Father and Son: A Study of Two Temperaments by Edmund Gosse (1907)
This is one of the books Nick Hornby writes about in The Polysyllabic Spree. This book is the story of Gosse's relationship with his marine biologist father, who was also a member of the Plymouth Brethren. Hornby writes that his "fierce, joyless evangelism crippled his son's childhood." Why am I so interested? I read Claire Tomalin's lovely biography of Jane Austen on Hornby's recommendation, and I hope he won't steer me wrong this time!

North and South by Elizabeth Gaskell (1855)
I read Gaskell in college, and recently watched a BBC adaptation that reminded me how romantic this book is. I recently did a booktalk on this novel, and the best way to describe Gaskell is this: she is Jane Austen with a social conscience, like Charles Dickens without the rambling.

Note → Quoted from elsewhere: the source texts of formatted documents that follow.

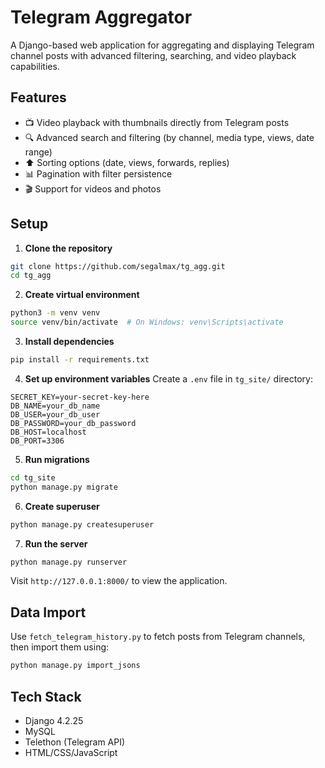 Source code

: # Telegram Aggregator

A Django-based web application for aggregating and displaying Telegram channel posts with advanced filtering, searching, and video playback capabilities.

## Features

- 📺 Video playback with thumbnails directly from Telegram posts
- 🔍 Advanced search and filtering (by channel, media type, views, date range)
- ⬆️ Sorting options (date, views, forwards, replies)
- 📊 Pagination with filter persistence
- 🎬 Support for videos and photos

## Setup

1. **Clone the repository**
```bash
git clone https://github.com/segalmax/tg_agg.git
cd tg_agg
```

2. **Create virtual environment**
```bash
python3 -m venv venv
source venv/bin/activate  # On Windows: venv\Scripts\activate
```

3. **Install dependencies**
```bash
pip install -r requirements.txt
```

4. **Set up environment variables**
Create a `.env` file in `tg_site/` directory:
```
SECRET_KEY=your-secret-key-here
DB_NAME=your_db_name
DB_USER=your_db_user
DB_PASSWORD=your_db_password
DB_HOST=localhost
DB_PORT=3306
```

5. **Run migrations**
```bash
cd tg_site
python manage.py migrate
```

6. **Create superuser**
```bash
python manage.py createsuperuser
```

7. **Run the server**
```bash
python manage.py runserver
```

Visit `http://127.0.0.1:8000/` to view the application.

## Data Import

Use `fetch_telegram_history.py` to fetch posts from Telegram channels, then import them using:
```bash
python manage.py import_jsons
```

## Tech Stack

- Django 4.2.25
- MySQL
- Telethon (Telegram API)
- HTML/CSS/JavaScript

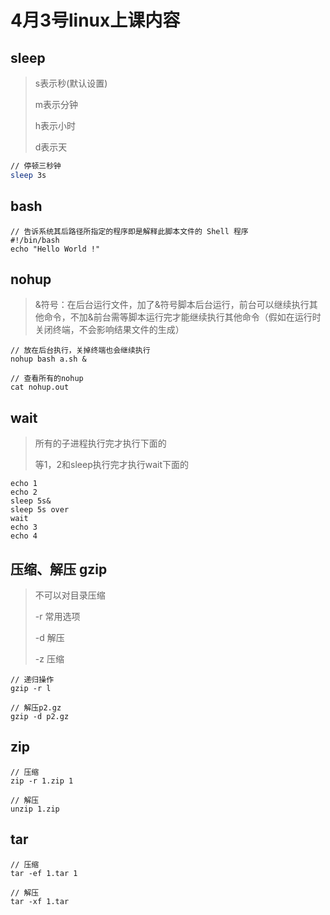 # 4月3号linux上课内容

## sleep
> s表示秒(默认设置)
> 
> m表示分钟
> 
> h表示小时
> 
> d表示天
> 
> 
```bash
// 停顿三秒钟
sleep 3s
```

## bash
```
// 告诉系统其后路径所指定的程序即是解释此脚本文件的 Shell 程序
#!/bin/bash
echo "Hello World !"
```


## nohup
> &符号：在后台运行文件，加了&符号脚本后台运行，前台可以继续执行其他命令，不加&前台需等脚本运行完才能继续执行其他命令（假如在运行时关闭终端，不会影响结果文件的生成）
> 
```
// 放在后台执行，关掉终端也会继续执行
nohup bash a.sh &
```
```
// 查看所有的nohup
cat nohup.out
```

## wait
> 所有的子进程执行完才执行下面的
> 
> 等1，2和sleep执行完才执行wait下面的
```
echo 1
echo 2
sleep 5s&
sleep 5s over
wait
echo 3
echo 4
```

## 压缩、解压 gzip
> 不可以对目录压缩
> 
> -r 常用选项
> 
> -d 解压
> 
> -z 压缩
> 

```
// 递归操作
gzip -r l

// 解压p2.gz
gzip -d p2.gz

```

## zip
```
// 压缩
zip -r 1.zip 1

// 解压
unzip 1.zip
```

## tar 
```
// 压缩
tar -ef 1.tar 1

// 解压
tar -xf 1.tar
```



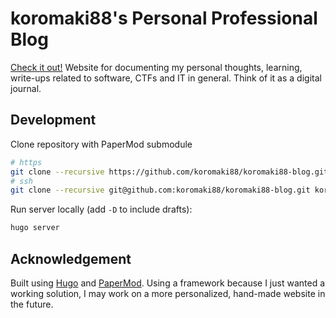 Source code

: # koromaki88's Personal Professional Blog
[Check it out!](https://koromaki88-blog.pages.dev/) Website for documenting my personal thoughts, learning, write-ups related to software, CTFs and IT in general. Think of it as a digital journal.

## Development
Clone repository with PaperMod submodule
```sh
# https
git clone --recursive https://github.com/koromaki88/koromaki88-blog.git koromaki88-blog
# ssh
git clone --recursive git@github.com:koromaki88/koromaki88-blog.git koromaki88-blog
```
Run server locally (add `-D` to include drafts):
```sh
hugo server
```

## Acknowledgement
Built using [Hugo](https://gohugo.io/) and [PaperMod](https://github.com/adityatelange/hugo-PaperMod/). Using a framework because I just wanted a working solution, I may work on a more personalized, hand-made website in the future.
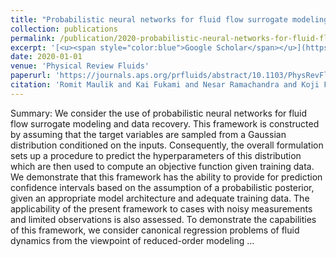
 ```yaml
---
title: "Probabilistic neural networks for fluid flow surrogate modeling and data recovery"
collection: publications
permalink: /publication/2020-probabilistic-neural-networks-for-fluid-flow-surro
excerpt: '[<u><span style="color:blue">Google Scholar</span></u>](https://scholar.google.com/scholar?q=Probabilistic+neural+networks+for+fluid+flow+surrogate+modeling+and+data+recovery)'
date: 2020-01-01
venue: 'Physical Review Fluids'
paperurl: 'https://journals.aps.org/prfluids/abstract/10.1103/PhysRevFluids.5.104401'
citation: 'Romit Maulik and Kai Fukami and Nesar Ramachandra and Koji Fukagata and Kunihiko Taira (2020). "Probabilistic neural networks for fluid flow surrogate modeling and data recovery". Physical Review Fluids.'
---
```


Summary: We consider the use of probabilistic neural networks for fluid flow surrogate modeling and data recovery. This framework is constructed by assuming that the target variables are sampled from a Gaussian distribution conditioned on the inputs. Consequently, the overall formulation sets up a procedure to predict the hyperparameters of this distribution which are then used to compute an objective function given training data. We demonstrate that this framework has the ability to provide for prediction confidence intervals based on the assumption of a probabilistic posterior, given an appropriate model architecture and adequate training data. The applicability of the present framework to cases with noisy measurements and limited observations is also assessed. To demonstrate the capabilities of this framework, we consider canonical regression problems of fluid dynamics from the viewpoint of reduced-order modeling …

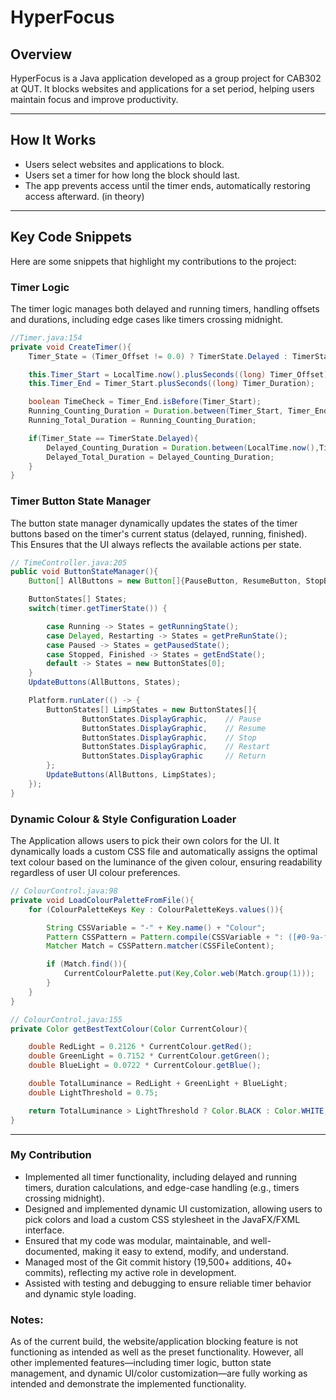 # HyperFocus

## Overview
HyperFocus is a Java application developed as a group project for CAB302 at QUT.
It blocks websites and applications for a set period, helping users maintain focus and improve productivity.

---

## How It Works
- Users select websites and applications to block.
- Users set a timer for how long the block should last.
- The app prevents access until the timer ends, automatically restoring access afterward. (in theory)

---

## Key Code Snippets
Here are some snippets that highlight my contributions to the project:

### Timer Logic
The timer logic manages both delayed and running timers, handling offsets and durations, including edge cases like timers crossing midnight.
```java
//Timer.java:154
private void CreateTimer(){
    Timer_State = (Timer_Offset != 0.0) ? TimerState.Delayed : TimerState.Running;

    this.Timer_Start = LocalTime.now().plusSeconds((long) Timer_Offset);
    this.Timer_End = Timer_Start.plusSeconds((long) Timer_Duration);

    boolean TimeCheck = Timer_End.isBefore(Timer_Start);
    Running_Counting_Duration = Duration.between(Timer_Start, Timer_End).plusHours(TimeCheck ? 24 : 0);
    Running_Total_Duration = Running_Counting_Duration;

    if(Timer_State == TimerState.Delayed){
        Delayed_Counting_Duration = Duration.between(LocalTime.now(),Timer_Start).plusHours(TimeCheck ? 24 : 0);
        Delayed_Total_Duration = Delayed_Counting_Duration;
    }
}
```

### Timer Button State Manager
The button state manager dynamically updates the states of the timer buttons based on the timer's current status (delayed, running, finished). This Ensures that the UI always reflects the available actions per state.
```java
// TimeController.java:205
public void ButtonStateManager(){
    Button[] AllButtons = new Button[]{PauseButton, ResumeButton, StopButton, RestartButton, ReturnButton};

    ButtonStates[] States;
    switch(timer.getTimerState()) {

        case Running -> States = getRunningState();
        case Delayed, Restarting -> States = getPreRunState();
        case Paused -> States = getPausedState();
        case Stopped, Finished -> States = getEndState();
        default -> States = new ButtonStates[0];
    }
    UpdateButtons(AllButtons, States);

    Platform.runLater(() -> {
        ButtonStates[] LimpStates = new ButtonStates[]{
                ButtonStates.DisplayGraphic,    // Pause
                ButtonStates.DisplayGraphic,    // Resume
                ButtonStates.DisplayGraphic,    // Stop
                ButtonStates.DisplayGraphic,    // Restart
                ButtonStates.DisplayGraphic     // Return
        };
        UpdateButtons(AllButtons, LimpStates);
    });
}
```

### Dynamic Colour & Style Configuration Loader
The Application allows users to pick their own colors for the UI. It dynamically loads a custom CSS file and automatically assigns the optimal text colour based on the luminance of the given colour, ensuring readability regardless of user UI colour preferences.
```java
// ColourControl.java:98
private void LoadColourPaletteFromFile(){
    for (ColourPaletteKeys Key : ColourPaletteKeys.values()){

        String CSSVariable = "-" + Key.name() + "Colour";
        Pattern CSSPattern = Pattern.compile(CSSVariable + ": ([#0-9a-fA-F]+);");
        Matcher Match = CSSPattern.matcher(CSSFileContent);

        if (Match.find()){
            CurrentColourPalette.put(Key,Color.web(Match.group(1)));
        }
    }
}

// ColourControl.java:155
private Color getBestTextColour(Color CurrentColour){

    double RedLight = 0.2126 * CurrentColour.getRed();
    double GreenLight = 0.7152 * CurrentColour.getGreen();
    double BlueLight = 0.0722 * CurrentColour.getBlue();

    double TotalLuminance = RedLight + GreenLight + BlueLight;
    double LightThreshold = 0.75;

    return TotalLuminance > LightThreshold ? Color.BLACK : Color.WHITE;
}
```
---
### My Contribution
- Implemented all timer functionality, including delayed and running timers, duration calculations, and edge-case handling (e.g., timers crossing midnight).
- Designed and implemented dynamic UI customization, allowing users to pick colors and load a custom CSS stylesheet in the JavaFX/FXML interface.
- Ensured that my code was modular, maintainable, and well-documented, making it easy to extend, modify, and understand.
- Managed most of the Git commit history (19,500+ additions, 40+ commits), reflecting my active role in development.
- Assisted with testing and debugging to ensure reliable timer behavior and dynamic style loading.

### Notes:
As of the current build, the website/application blocking feature is not functioning as intended as well as the preset functionality. However, all other implemented features—including timer logic, button state management, and dynamic UI/color customization—are fully working as intended and demonstrate the implemented functionality.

Plot: A genteel country woman is uprooted to a grimy industrial town, completely alien to everything she knows and loves. Her ideals of what it means to be a good neighbor clash with the ideals of a local factory owner, Mr. Thornton, a self-made man who is her equal intellectually but not socially. If you love Austen, the Brontës, and Dickens--or pretty much any great Victorian author--do yourself a favor and try Gaskell.

A Lady's Life in the Rocky Mountains by Isabella L. Bird (1879)
Isabella L. Bird was a well-known Victorian travel writer, and this book is probably the best-known of her works. I came across a description of this particular book in Barbara Hodgson's No Place for a Lady, a book about fearless female travelers. Bird was a woman who couldn't stay at home, and so of course I put this on my list!